De aanrijding vond plaats op de Derde Rijweg, Prem week uit en belandde op de rechterweghelft. Hij verloor de controle over de besturing en kwam in een trens terecht en hierna tegen twee schuttingen. Het voertuig raakte totaal gehavend en zijn verloofde, die op de achterbank zat, raakte bekneld en moest door de brandweer bevrijd worden. Het slachtoffer liep een breuk aan de lendenwervel op zonder uitval van de benen en een kneuzing aan de nieren.
De Officier van Justitie nam het Prem bijzonder kwalijk, dat hij een voertuig heeft gereden zonder rijbewijs en daarbij ook nog met hoge snelheid heeft gereden. Prem heeft bij de politie verklaard, dat hij al 2 jaren zonder rijbewijs het voertuig rijdt. De officier eiste een gevangenisstraf van 24 maanden waarvan 20 maanden voorwaardelijk en de onmiddellijke gevangenneming van Prem en betaling aan de Staat van SRD 22.500 zijnde de schade aan een der schuttingen.
Prem werd na de aanrijding aangehouden, maar de vervolging maakte een fout in de verlenging van de inverzekeringstelling. Advocaat Chandra Algoe deed toen een verzoek tot invrijheidstelling bij de rechter-commissaris waarop Prem in vrijheid werd gesteld, nadat hij 18 dagen in detentie had doorgebracht.

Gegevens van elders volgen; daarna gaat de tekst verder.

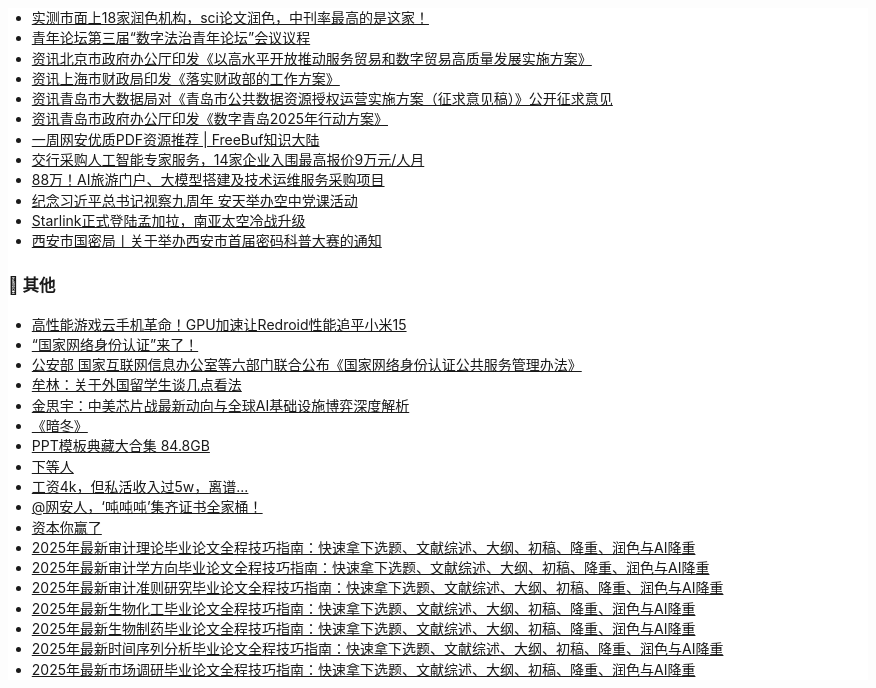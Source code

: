 * [实测市面上18家润色机构，sci论文润色，中刊率最高的是这家！](https://mp.weixin.qq.com/s?__biz=MzAwMjQ2NTQ4Mg==&mid=2247499207&idx=2&sn=9d27d1c16aceb879bf3cea27aec60d64)
* [青年论坛第三届“数字法治青年论坛”会议议程](https://mp.weixin.qq.com/s?__biz=MzU1NDY3NDgwMQ==&mid=2247552738&idx=1&sn=21dacd9422bd3fa9160ab4178bb7653f)
* [资讯北京市政府办公厅印发《以高水平开放推动服务贸易和数字贸易高质量发展实施方案》](https://mp.weixin.qq.com/s?__biz=MzU1NDY3NDgwMQ==&mid=2247552738&idx=2&sn=86ecd189fe7a2e8ad3f7fe2fa21e3645)
* [资讯上海市财政局印发《落实财政部的工作方案》](https://mp.weixin.qq.com/s?__biz=MzU1NDY3NDgwMQ==&mid=2247552738&idx=3&sn=431c64c6ff8366b776987a41ec8812f6)
* [资讯青岛市大数据局对《青岛市公共数据资源授权运营实施方案（征求意见稿）》公开征求意见](https://mp.weixin.qq.com/s?__biz=MzU1NDY3NDgwMQ==&mid=2247552738&idx=4&sn=6c674b3e6b454d004ec51863225d257b)
* [资讯青岛市政府办公厅印发《数字青岛2025年行动方案》](https://mp.weixin.qq.com/s?__biz=MzU1NDY3NDgwMQ==&mid=2247552738&idx=5&sn=2a50150e0749d976d44cb70304a6ad16)
* [一周网安优质PDF资源推荐 | FreeBuf知识大陆](https://mp.weixin.qq.com/s?__biz=MjM5NjA0NjgyMA==&mid=2651321719&idx=2&sn=87982d018c5c040186861234e2edb9b1)
* [交行采购人工智能专家服务，14家企业入围最高报价9万元/人月](https://mp.weixin.qq.com/s?__biz=MzIxMDIwODM2MA==&mid=2653932185&idx=1&sn=9ed09f1364ad11be799612af4b1b2a3c)
* [88万！AI旅游门户、大模型搭建及技术运维服务采购项目](https://mp.weixin.qq.com/s?__biz=MzIxMDIwODM2MA==&mid=2653932185&idx=2&sn=9e47d3cae0a26aa1e4a799634a6fd865)
* [纪念习近平总书记视察九周年 安天举办空中党课活动](https://mp.weixin.qq.com/s?__biz=MjM5MTA3Nzk4MQ==&mid=2650211201&idx=1&sn=ed5b5c5d06963bcaba12fb42246288ae)
* [Starlink正式登陆孟加拉，南亚太空冷战升级](https://mp.weixin.qq.com/s?__biz=MzkwMTQyODI4Ng==&mid=2247496825&idx=1&sn=6f932434a20ec659b88a9303ce761e9c)
* [西安市国密局丨关于举办西安市首届密码科普大赛的通知](https://mp.weixin.qq.com/s?__biz=MzI5NTM4OTQ5Mg==&mid=2247635949&idx=1&sn=af90dc9a21c09e3d851dc089d29f39bc)

### 📌 其他

* [高性能游戏云手机革命！GPU加速让Redroid性能追平小米15](https://mp.weixin.qq.com/s?__biz=MzI4NjAzMTk3MA==&mid=2458860530&idx=1&sn=4f8d8d70812910fcbd0b06ab0c67c6d7)
* [“国家网络身份认证”来了！](https://mp.weixin.qq.com/s?__biz=Mzg5OTg5OTI1NQ==&mid=2247490835&idx=1&sn=30d5fe4885ae90c2caa1ea09be8da2e1)
* [公安部 国家互联网信息办公室等六部门联合公布《国家网络身份认证公共服务管理办法》](https://mp.weixin.qq.com/s?__biz=MzkxNTI2NTQxOA==&mid=2247497416&idx=1&sn=b9e0142f793bb4158097ea1cbf98ac99)
* [牟林：关于外国留学生谈几点看法](https://mp.weixin.qq.com/s?__biz=MzA5MDg1MDUyMA==&mid=2650479756&idx=2&sn=d67ef485372563eed8c1b044f314fe97)
* [金思宇：中美芯片战最新动向与全球AI基础设施博弈深度解析](https://mp.weixin.qq.com/s?__biz=MzA5MDg1MDUyMA==&mid=2650479756&idx=3&sn=e18981607826bdfece6bbb2efa4f597e)
* [《暗冬》](https://mp.weixin.qq.com/s?__biz=MzkzMDY3ODg5MQ==&mid=2247484238&idx=1&sn=297b965265d9570d86cc374af5b0f47d)
* [PPT模板典藏大合集 84.8GB](https://mp.weixin.qq.com/s?__biz=Mzg4OTI0MDk5MQ==&mid=2247493813&idx=1&sn=6f029953c60da8b48f3eaed618f641c5)
* [下等人](https://mp.weixin.qq.com/s?__biz=MzkyNzIxMjM3Mg==&mid=2247490391&idx=2&sn=6a827468b9aee348852968828c5e9e16)
* [工资4k，但私活收入过5w，离谱...](https://mp.weixin.qq.com/s?__biz=MzIwMzIyMjYzNA==&mid=2247518959&idx=1&sn=306a5e5788db8eb959749ac37f7b053c)
* [@网安人，‘吨吨吨’集齐证书全家桶！](https://mp.weixin.qq.com/s?__biz=MzIxNTM4NDY2MQ==&mid=2247517523&idx=1&sn=c225d3950ec559953c0b4c883ffa6e79)
* [资本你赢了](https://mp.weixin.qq.com/s?__biz=MzkxNzY5MTg1Ng==&mid=2247487871&idx=2&sn=705672c9faaddf90d9384696b7b416c4)
* [2025年最新审计理论毕业论文全程技巧指南：快速拿下选题、文献综述、大纲、初稿、降重、润色与AI降重](https://mp.weixin.qq.com/s?__biz=MzU4MzM4MzQ1MQ==&mid=2247504037&idx=1&sn=cb428537b262050f2192464bcb1eafc4)
* [2025年最新审计学方向毕业论文全程技巧指南：快速拿下选题、文献综述、大纲、初稿、降重、润色与AI降重](https://mp.weixin.qq.com/s?__biz=MzU4MzM4MzQ1MQ==&mid=2247504037&idx=2&sn=43dbda9edc01449ae18b77829a1ec51e)
* [2025年最新审计准则研究毕业论文全程技巧指南：快速拿下选题、文献综述、大纲、初稿、降重、润色与AI降重](https://mp.weixin.qq.com/s?__biz=MzU4MzM4MzQ1MQ==&mid=2247504037&idx=3&sn=4f8d5c7888ed5659680bc6789090d84e)
* [2025年最新生物化工毕业论文全程技巧指南：快速拿下选题、文献综述、大纲、初稿、降重、润色与AI降重](https://mp.weixin.qq.com/s?__biz=MzU4MzM4MzQ1MQ==&mid=2247504037&idx=4&sn=e2eae34052bae07a0553843ea834d0ff)
* [2025年最新生物制药毕业论文全程技巧指南：快速拿下选题、文献综述、大纲、初稿、降重、润色与AI降重](https://mp.weixin.qq.com/s?__biz=MzU4MzM4MzQ1MQ==&mid=2247504037&idx=5&sn=289d7eca12424178db45188a7617db99)
* [2025年最新时间序列分析毕业论文全程技巧指南：快速拿下选题、文献综述、大纲、初稿、降重、润色与AI降重](https://mp.weixin.qq.com/s?__biz=MzU4MzM4MzQ1MQ==&mid=2247504037&idx=6&sn=ca74d274b6edff081e2d8bd28b9a67e8)
* [2025年最新市场调研毕业论文全程技巧指南：快速拿下选题、文献综述、大纲、初稿、降重、润色与AI降重](https://mp.weixin.qq.com/s?__biz=MzU4MzM4MzQ1MQ==&mid=2247504037&idx=7&sn=63f59169df3223a485f25a1882384009)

De advocaat voerde gisteren de verdediging van Prem en stelde dat haar cliënt steeds een goede proceshouding heeft gehad en dat hij de enige is die het slachtoffer verzorgt. Zij is nog steeds in het ziekenhuis en zou op 16 juni geopereerd worden. Inmiddels gaat het beter met haar en loopt zij met behulp van de fysiotherapeut twee keren per dag. Indien Prem gevangen genomen wordt, zal het slachtoffer daaronder lijden. Ook legde de advocaat een schrijven over van de verzekeringsmaatschappij waaruit blijkt, dat de benadeelden van de twee schuttingen, de bijrijder en het slachtoffer allemaal zijn uitgekeerd. Als reactie hierop paste de Officier van Justitie zijn eis aan.
De Kantonrechter achtte de feiten bewezen en verkwalijkte het handelen van Prem, maar hield ook rekening met het slachtoffer. Hij legde een straf op zoals geëist was, echter zonder de onmiddellijke gevangenneming. De gevorderde betaling aan de Staat werd afgewezen.